(Dataset records)
- - - -

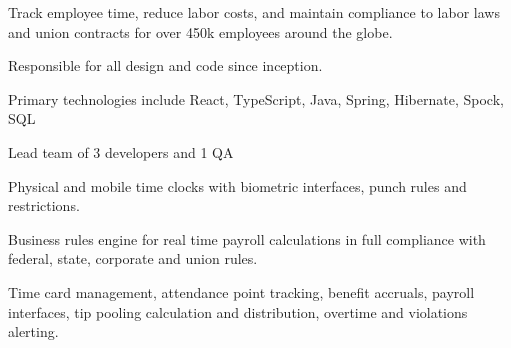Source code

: \documentclass[]{deedy-resume}
\begin{document}
\begin{minipage}[t]{1.0\textwidth}
Track employee time, reduce labor costs, and maintain compliance to labor laws and union contracts for over 450k employees around the globe.
\begin{tightemize}
\item Responsible for all design and code since inception. 
\item Primary technologies include React, TypeScript, Java, Spring, Hibernate, Spock, SQL
\item Lead team of 3 developers and 1 QA
\item Physical and mobile time clocks with biometric interfaces, punch rules and restrictions.
\item Business rules engine for real time payroll calculations in full compliance with federal, state, corporate and union rules.
\item Time card management, attendance point tracking, benefit accruals, payroll interfaces, tip pooling calculation and distribution, overtime and violations alerting. 
\end{tightemize}
\sectionsep

\end{minipage} 
 
\end{document}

- - - -

EXERCISE DESCRIPTION – Please let your answer be exactly the lines from the one holding "and union rules." through the last line of the entries above, both ends included.

EXPECTED ANSWER –
\item Business rules engine for real time payroll calculations in full compliance with federal, state, corporate and union rules.
\item Time card management, attendance point tracking, benefit accruals, payroll interfaces, tip pooling calculation and distribution, overtime and violations alerting. 
\end{tightemize}
\sectionsep

\end{minipage} 
 
\end{document}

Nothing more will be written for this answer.